Here's a bigger chunk of text:
"Although “Assassins” may not think deeply, it does at least think out of the box, which is itself an achievement. It is well sung, gorgeous to look at, and meticulous in its detail. Still, it has been freighted with more weight than it can properly carry. It promises a journey into the psychopathic interior, but it remains resolutely on the outskirts. “The show will live on,” André Bishop wrote in his introduction to the 1991 version. I respectfully beg to differ. Despite the boldness of its surface, “Assassins” is more semaphore than metaphor.
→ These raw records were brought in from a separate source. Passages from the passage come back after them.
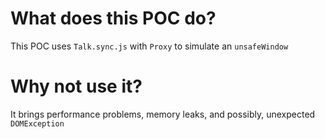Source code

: # What does this POC do?
This POC uses `Talk.sync.js` with `Proxy` to simulate an `unsafeWindow`
# Why not use it?
It brings performance problems, memory leaks, and possibly, unexpected `DOMException`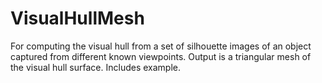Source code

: # VisualHullMesh
For computing the visual hull from a set of silhouette images of an object captured from different known viewpoints. Output is a triangular mesh of the visual hull surface. Includes example. 
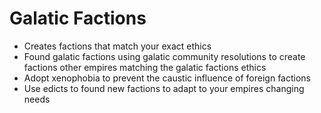 # Galatic Factions

- Creates factions that match your exact ethics
- Found galatic factions using galatic community resolutions to create factions other empires matching the galatic factions ethics
- Adopt xenophobia to prevent the caustic influence of foreign factions
- Use edicts to found new factions to adapt to your empires changing needs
The spectacle of waving and drowning is part of “Jumpers,” Tom Stoppard’s 1972 farce about ratiocination (London’s Royal National Theatre production revived at the Brooks Atkinson, under the direction of David Leveaux), in which—through striptease, song, parody, paradox, a trained turtle, and a lost rabbit called Thumper—the author attempts to affirm the existence of God. Woody Allen likes to joke that he cheated on his metaphysics exam by looking into the soul of the student next to him; in “Jumpers,” Stoppard, another Ironist First Class, passes the test by cribbing from an entire library of moral philosophy. Intellectual audacity and chaotic idiocy combine in Stoppard’s particular showy farce form—a pageant of contradiction that broadcasts his stoicism and provides heat in a cooling universe."
It's a comparison to looking at somebody else's paper, but Woody looked into somebody else's soul. It's a funny line. (The rest of that just goes over my head.)